■ EXERCISE DIRECTIONS
Each record must be printed exactly as given.

■ PROVIDED MATERIAL
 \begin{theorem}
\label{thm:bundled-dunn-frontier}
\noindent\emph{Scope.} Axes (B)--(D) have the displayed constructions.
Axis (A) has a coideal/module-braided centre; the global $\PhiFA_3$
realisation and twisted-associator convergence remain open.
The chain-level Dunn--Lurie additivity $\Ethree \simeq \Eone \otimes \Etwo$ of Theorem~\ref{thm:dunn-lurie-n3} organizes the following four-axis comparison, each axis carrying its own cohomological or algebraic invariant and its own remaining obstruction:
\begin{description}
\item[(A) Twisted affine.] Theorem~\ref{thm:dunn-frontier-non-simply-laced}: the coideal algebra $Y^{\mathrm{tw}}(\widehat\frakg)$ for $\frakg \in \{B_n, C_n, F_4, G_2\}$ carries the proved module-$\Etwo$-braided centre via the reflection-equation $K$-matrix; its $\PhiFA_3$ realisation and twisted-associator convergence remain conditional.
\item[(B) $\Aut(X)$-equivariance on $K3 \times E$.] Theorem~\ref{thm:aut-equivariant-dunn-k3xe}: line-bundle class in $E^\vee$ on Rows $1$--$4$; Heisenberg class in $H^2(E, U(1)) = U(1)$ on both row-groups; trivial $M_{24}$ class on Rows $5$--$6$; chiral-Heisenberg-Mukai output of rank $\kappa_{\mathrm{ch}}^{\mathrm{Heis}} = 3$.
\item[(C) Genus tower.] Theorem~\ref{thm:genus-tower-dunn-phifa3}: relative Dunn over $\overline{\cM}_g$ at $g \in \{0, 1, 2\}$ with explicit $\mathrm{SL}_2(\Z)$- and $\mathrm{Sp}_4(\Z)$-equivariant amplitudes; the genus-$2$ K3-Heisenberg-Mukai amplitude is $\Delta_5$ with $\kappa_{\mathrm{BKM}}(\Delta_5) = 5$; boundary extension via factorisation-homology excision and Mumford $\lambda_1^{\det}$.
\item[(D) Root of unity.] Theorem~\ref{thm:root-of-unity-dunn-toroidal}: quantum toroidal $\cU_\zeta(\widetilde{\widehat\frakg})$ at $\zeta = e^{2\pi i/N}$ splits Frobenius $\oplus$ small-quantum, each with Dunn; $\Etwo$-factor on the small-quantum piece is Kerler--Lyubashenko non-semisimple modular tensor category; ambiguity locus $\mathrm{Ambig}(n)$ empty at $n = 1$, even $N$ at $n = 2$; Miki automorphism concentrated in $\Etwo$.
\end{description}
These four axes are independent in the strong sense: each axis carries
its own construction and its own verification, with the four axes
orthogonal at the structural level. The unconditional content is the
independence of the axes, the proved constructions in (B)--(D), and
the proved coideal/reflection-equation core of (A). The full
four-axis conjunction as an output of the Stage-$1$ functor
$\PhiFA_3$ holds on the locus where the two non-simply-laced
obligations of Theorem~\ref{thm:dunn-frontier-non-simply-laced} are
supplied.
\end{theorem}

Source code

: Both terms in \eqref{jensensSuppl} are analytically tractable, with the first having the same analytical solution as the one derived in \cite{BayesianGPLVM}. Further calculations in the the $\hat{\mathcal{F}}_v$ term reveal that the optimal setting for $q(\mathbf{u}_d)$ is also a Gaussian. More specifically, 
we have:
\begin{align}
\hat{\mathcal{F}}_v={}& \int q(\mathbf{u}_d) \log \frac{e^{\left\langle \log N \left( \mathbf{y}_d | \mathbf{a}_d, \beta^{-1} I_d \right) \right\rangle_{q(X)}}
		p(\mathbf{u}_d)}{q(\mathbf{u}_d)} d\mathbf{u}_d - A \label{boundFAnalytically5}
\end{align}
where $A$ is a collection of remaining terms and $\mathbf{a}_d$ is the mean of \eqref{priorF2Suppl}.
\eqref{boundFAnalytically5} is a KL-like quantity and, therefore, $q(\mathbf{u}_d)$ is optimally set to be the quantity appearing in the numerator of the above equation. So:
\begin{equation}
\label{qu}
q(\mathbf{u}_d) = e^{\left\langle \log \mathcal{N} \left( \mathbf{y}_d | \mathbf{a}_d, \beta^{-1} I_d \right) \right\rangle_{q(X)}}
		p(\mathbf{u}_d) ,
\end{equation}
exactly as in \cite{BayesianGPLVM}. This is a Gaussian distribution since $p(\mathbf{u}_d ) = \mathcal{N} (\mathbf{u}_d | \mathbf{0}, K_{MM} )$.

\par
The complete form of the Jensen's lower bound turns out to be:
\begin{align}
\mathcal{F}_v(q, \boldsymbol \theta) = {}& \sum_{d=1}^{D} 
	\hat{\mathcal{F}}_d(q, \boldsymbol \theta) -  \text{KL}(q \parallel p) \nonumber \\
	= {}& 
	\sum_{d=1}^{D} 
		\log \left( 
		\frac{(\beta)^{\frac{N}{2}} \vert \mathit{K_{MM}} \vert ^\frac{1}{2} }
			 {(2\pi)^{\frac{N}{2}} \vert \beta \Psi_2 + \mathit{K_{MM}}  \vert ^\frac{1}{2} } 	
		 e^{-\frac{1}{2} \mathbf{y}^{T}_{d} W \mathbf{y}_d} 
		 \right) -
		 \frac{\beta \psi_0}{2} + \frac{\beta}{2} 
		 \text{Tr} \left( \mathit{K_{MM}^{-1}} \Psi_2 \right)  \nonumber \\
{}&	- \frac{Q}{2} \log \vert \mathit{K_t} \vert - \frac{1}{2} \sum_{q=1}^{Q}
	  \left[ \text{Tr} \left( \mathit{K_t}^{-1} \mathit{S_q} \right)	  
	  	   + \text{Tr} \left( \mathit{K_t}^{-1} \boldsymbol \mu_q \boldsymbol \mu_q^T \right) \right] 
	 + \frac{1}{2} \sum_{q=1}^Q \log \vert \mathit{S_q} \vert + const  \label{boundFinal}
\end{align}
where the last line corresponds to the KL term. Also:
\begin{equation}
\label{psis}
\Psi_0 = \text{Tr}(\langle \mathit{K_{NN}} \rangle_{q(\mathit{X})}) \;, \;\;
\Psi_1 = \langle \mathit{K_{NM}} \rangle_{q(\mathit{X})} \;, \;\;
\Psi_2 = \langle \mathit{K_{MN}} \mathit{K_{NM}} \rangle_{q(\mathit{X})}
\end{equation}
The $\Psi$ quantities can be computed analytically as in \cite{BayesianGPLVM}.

■ YOUR SOLUTION
 \begin{theorem}
\label{thm:bundled-dunn-frontier}
\noindent\emph{Scope.} Axes (B)--(D) have the displayed constructions.
Axis (A) has a coideal/module-braided centre; the global $\PhiFA_3$
realisation and twisted-associator convergence remain open.
The chain-level Dunn--Lurie additivity $\Ethree \simeq \Eone \otimes \Etwo$ of Theorem~\ref{thm:dunn-lurie-n3} organizes the following four-axis comparison, each axis carrying its own cohomological or algebraic invariant and its own remaining obstruction:
\begin{description}
\item[(A) Twisted affine.] Theorem~\ref{thm:dunn-frontier-non-simply-laced}: the coideal algebra $Y^{\mathrm{tw}}(\widehat\frakg)$ for $\frakg \in \{B_n, C_n, F_4, G_2\}$ carries the proved module-$\Etwo$-braided centre via the reflection-equation $K$-matrix; its $\PhiFA_3$ realisation and twisted-associator convergence remain conditional.
\item[(B) $\Aut(X)$-equivariance on $K3 \times E$.] Theorem~\ref{thm:aut-equivariant-dunn-k3xe}: line-bundle class in $E^\vee$ on Rows $1$--$4$; Heisenberg class in $H^2(E, U(1)) = U(1)$ on both row-groups; trivial $M_{24}$ class on Rows $5$--$6$; chiral-Heisenberg-Mukai output of rank $\kappa_{\mathrm{ch}}^{\mathrm{Heis}} = 3$.
\item[(C) Genus tower.] Theorem~\ref{thm:genus-tower-dunn-phifa3}: relative Dunn over $\overline{\cM}_g$ at $g \in \{0, 1, 2\}$ with explicit $\mathrm{SL}_2(\Z)$- and $\mathrm{Sp}_4(\Z)$-equivariant amplitudes; the genus-$2$ K3-Heisenberg-Mukai amplitude is $\Delta_5$ with $\kappa_{\mathrm{BKM}}(\Delta_5) = 5$; boundary extension via factorisation-homology excision and Mumford $\lambda_1^{\det}$.
\item[(D) Root of unity.] Theorem~\ref{thm:root-of-unity-dunn-toroidal}: quantum toroidal $\cU_\zeta(\widetilde{\widehat\frakg})$ at $\zeta = e^{2\pi i/N}$ splits Frobenius $\oplus$ small-quantum, each with Dunn; $\Etwo$-factor on the small-quantum piece is Kerler--Lyubashenko non-semisimple modular tensor category; ambiguity locus $\mathrm{Ambig}(n)$ empty at $n = 1$, even $N$ at $n = 2$; Miki automorphism concentrated in $\Etwo$.
\end{description}
These four axes are independent in the strong sense: each axis carries
its own construction and its own verification, with the four axes
orthogonal at the structural level. The unconditional content is the
independence of the axes, the proved constructions in (B)--(D), and
the proved coideal/reflection-equation core of (A). The full
four-axis conjunction as an output of the Stage-$1$ functor
$\PhiFA_3$ holds on the locus where the two non-simply-laced
obligations of Theorem~\ref{thm:dunn-frontier-non-simply-laced} are
supplied.
\end{theorem}

Source code

: Both terms in \eqref{jensensSuppl} are analytically tractable, with the first having the same analytical solution as the one derived in \cite{BayesianGPLVM}. Further calculations in the the $\hat{\mathcal{F}}_v$ term reveal that the optimal setting for $q(\mathbf{u}_d)$ is also a Gaussian. More specifically, 
we have:
\begin{align}
\hat{\mathcal{F}}_v={}& \int q(\mathbf{u}_d) \log \frac{e^{\left\langle \log N \left( \mathbf{y}_d | \mathbf{a}_d, \beta^{-1} I_d \right) \right\rangle_{q(X)}}
		p(\mathbf{u}_d)}{q(\mathbf{u}_d)} d\mathbf{u}_d - A \label{boundFAnalytically5}
\end{align}
where $A$ is a collection of remaining terms and $\mathbf{a}_d$ is the mean of \eqref{priorF2Suppl}.
\eqref{boundFAnalytically5} is a KL-like quantity and, therefore, $q(\mathbf{u}_d)$ is optimally set to be the quantity appearing in the numerator of the above equation. So:
\begin{equation}
\label{qu}
q(\mathbf{u}_d) = e^{\left\langle \log \mathcal{N} \left( \mathbf{y}_d | \mathbf{a}_d, \beta^{-1} I_d \right) \right\rangle_{q(X)}}
		p(\mathbf{u}_d) ,
\end{equation}
exactly as in \cite{BayesianGPLVM}. This is a Gaussian distribution since $p(\mathbf{u}_d ) = \mathcal{N} (\mathbf{u}_d | \mathbf{0}, K_{MM} )$.

\par
The complete form of the Jensen's lower bound turns out to be:
\begin{align}
\mathcal{F}_v(q, \boldsymbol \theta) = {}& \sum_{d=1}^{D} 
	\hat{\mathcal{F}}_d(q, \boldsymbol \theta) -  \text{KL}(q \parallel p) \nonumber \\
	= {}& 
	\sum_{d=1}^{D} 
		\log \left( 
		\frac{(\beta)^{\frac{N}{2}} \vert \mathit{K_{MM}} \vert ^\frac{1}{2} }
			 {(2\pi)^{\frac{N}{2}} \vert \beta \Psi_2 + \mathit{K_{MM}}  \vert ^\frac{1}{2} } 	
		 e^{-\frac{1}{2} \mathbf{y}^{T}_{d} W \mathbf{y}_d} 
		 \right) -
		 \frac{\beta \psi_0}{2} + \frac{\beta}{2} 
		 \text{Tr} \left( \mathit{K_{MM}^{-1}} \Psi_2 \right)  \nonumber \\
{}&	- \frac{Q}{2} \log \vert \mathit{K_t} \vert - \frac{1}{2} \sum_{q=1}^{Q}
	  \left[ \text{Tr} \left( \mathit{K_t}^{-1} \mathit{S_q} \right)	  
	  	   + \text{Tr} \left( \mathit{K_t}^{-1} \boldsymbol \mu_q \boldsymbol \mu_q^T \right) \right] 
	 + \frac{1}{2} \sum_{q=1}^Q \log \vert \mathit{S_q} \vert + const  \label{boundFinal}
\end{align}
where the last line corresponds to the KL term. Also:
\begin{equation}
\label{psis}
\Psi_0 = \text{Tr}(\langle \mathit{K_{NN}} \rangle_{q(\mathit{X})}) \;, \;\;
\Psi_1 = \langle \mathit{K_{NM}} \rangle_{q(\mathit{X})} \;, \;\;
\Psi_2 = \langle \mathit{K_{MN}} \mathit{K_{NM}} \rangle_{q(\mathit{X})}
\end{equation}
The $\Psi$ quantities can be computed analytically as in \cite{BayesianGPLVM}.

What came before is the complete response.